His was a small village in a small country so his hope of participating in the next summer Olympics was not far-fetched. He was an old-fashioned mailman, which is to say he did his route on foot. He used his work as an opportunity to train. You could barely see him as he dashed from house to house, dogs in hot pursuit, never catching him. He warmed up in the village but really hit his stride in the outlying areas. It was mountainous there and sparsely populated. He did his rounds even when there was nothing to deliver. He offered to run errands for the people, since he covered the town and outlying area.
People who at first derided his efforts at racewalking had to review their position as he grew stronger and quicker from his relentless training. They still thought he walked funny, but he was so well-conditioned that he never broke into a sweat. And there was this time when he was asked to fetch the doctor and, as he had cut through the woods at his tremendous pace, he made it before the car that had been commandeered to summon the doctor. No priest was needed for little Sally, and his folly became their salvation. After that event, the wind changed, and people started cheering him on. Pressed by Sally’s mother, the townspeople raised some money and got him proper sneakers for competitions and extra to pay for transportation.
He made it to the Olympics, after three years of dedicated effort. He was interviewed and properly named their little town of 300 inhabitants. The pride was palpable, no emotion too strong for this forgotten people. The sneakers were supple, well broken in. He consistently placed high in the successive waves, earning a spot in the semi-finals. They had not been fazed when the power went out. Everyone was huddled in the café to watch the Olympics. The generator kicked in and they kicked back in their chairs, waiting for the semi-finals to come on. By then, Sami was a celebrity, having outraced better known athletes.
The announcers had started rooting for him, an underdog always being appreciated as his presence added a touch of drama and intensity to the proceedings. The top athletes had never competed against the mailman. He was an unknown quantity and they had been quick – too quick! – to judge him unworthy. What he lacked in style and refinement, he more than made up in grit and resilience. He had never trained indoors. He was used to lugging around a heavy bag. On the day of the semi-finals, Sami had ingested a large breakfast, as was his custom. He had walked quickly from the athlete’s village to the stadium and back, having forgotten his lucky medal. He was all warmed up and mentally rested. He kept waving and smiling good-naturedly at the camera, blowing kisses and winking at his assembled fans.

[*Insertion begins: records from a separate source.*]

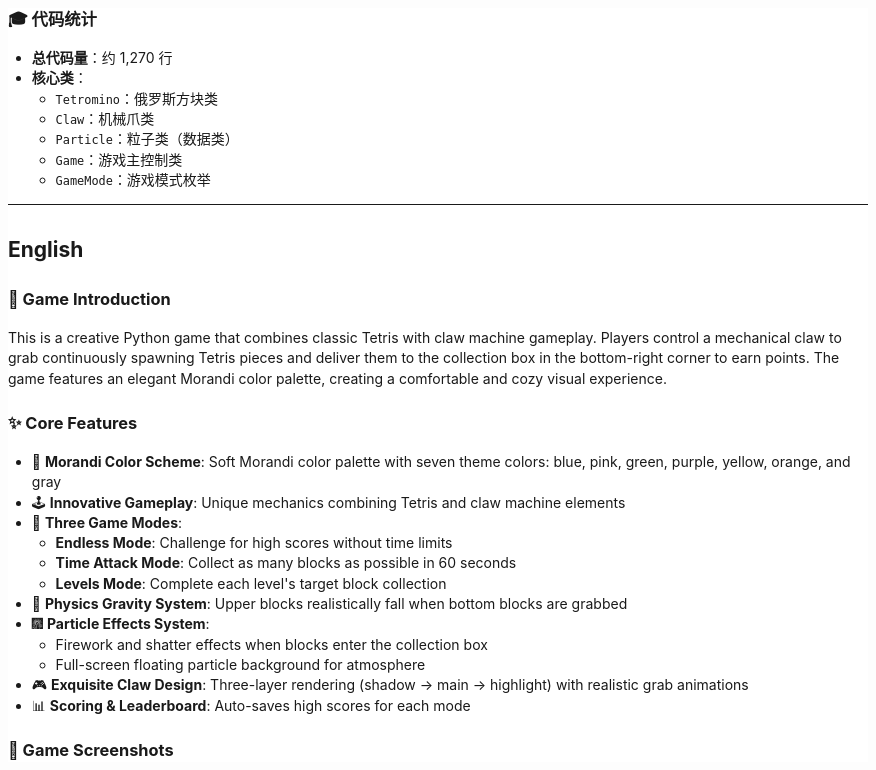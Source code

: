 ### 🎓 代码统计

- **总代码量**：约 1,270 行
- **核心类**：
  - `Tetromino`：俄罗斯方块类
  - `Claw`：机械爪类
  - `Particle`：粒子类（数据类）
  - `Game`：游戏主控制类
  - `GameMode`：游戏模式枚举

---

## English

### 📖 Game Introduction

This is a creative Python game that combines classic Tetris with claw machine gameplay. Players control a mechanical claw to grab continuously spawning Tetris pieces and deliver them to the collection box in the bottom-right corner to earn points. The game features an elegant Morandi color palette, creating a comfortable and cozy visual experience.

### ✨ Core Features

- 🎨 **Morandi Color Scheme**: Soft Morandi color palette with seven theme colors: blue, pink, green, purple, yellow, orange, and gray
- 🕹️ **Innovative Gameplay**: Unique mechanics combining Tetris and claw machine elements
- 🎯 **Three Game Modes**:
  - **Endless Mode**: Challenge for high scores without time limits
  - **Time Attack Mode**: Collect as many blocks as possible in 60 seconds
  - **Levels Mode**: Complete each level's target block collection
- 🌊 **Physics Gravity System**: Upper blocks realistically fall when bottom blocks are grabbed
- 🎆 **Particle Effects System**:
  - Firework and shatter effects when blocks enter the collection box
  - Full-screen floating particle background for atmosphere
- 🎮 **Exquisite Claw Design**: Three-layer rendering (shadow → main → highlight) with realistic grab animations
- 📊 **Scoring & Leaderboard**: Auto-saves high scores for each mode

### 🎯 Game Screenshots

He had become well-known in the athletes’ village for his kindness. He delivered sweet notes from the men’s dorm to the women’s and back, a role he naturally took on like a second skin. As he was always ready to do a favour, other athletes came in droves to see him in compete. He had a loyal following, with hangers-on always ready for a party. He was older than most athletes, which inspired them. They could see themselves competing in a second and maybe a third Olympics. He was the stuff dreams are made of. There were two false starts in his wave and he was slow starting the third time. He led the race from the back in the first lap. They were all bunched together, which made it tricky to pass. He could not see his way in this dense undergrowth of legs. Once this thought came to him, everything fell into place.
He imagined his competitors as trees and natural obstacles and his legs did the rest. His lungs expanded, his breathing deepened, his stride lengthened and became relaxed. He nimbly passed the athletes in the rear, steadily making his way through the jostling elbows, hitting like branches, poking him indiscriminately. He did not lose his focus though he emerged black and blue from the fray. As far as he could tell, these were young trees, easy to bend and pass. As focused as he was, he did not notice that he cut a competitor off which caused him to fall. The competing country was a large sponsor, and he was penalized for poor sportsmanship. The fallen competitor moved on to the finals where he did not win, but he stayed behind, disconsolate. That move was played and replayed, analyzed from every angle. The decision to penalize the underdog polarized the press to the extent that it overshadowed the win in the final race.
As a consolation prize, he was given to walk with his country’s flag at the closing ceremonies. He was stone-faced, not the happy-go-lucky man everybody had learned to know and love. He was not a broken man, would not allow this to be, but he was downcast and cut a poor figure. He was given a hero’s welcome at home which he accepted graciously and quietly for the sake of his friends and family. However, he would not be a mouthpiece for any association affiliated to the Games. He agreed to coach the youth of the village. He trained them like Gretzky’s dad had. At all times, they had to be aware of their surroundings, and plan and strategize. He was vindicated when Sally won silver eight years later in the Women’s. Under his stewardship, the little town became famous for churning out winners.
Would-be Olympians trained under his direction. He became a full-time coach. The next mailman never attained his fame. By then, the roads had been paved and he rode it, with an eye on qualifying in cycling events. He did not have the required strength of mind and lived on the fumes of his dream. That was the way of the village.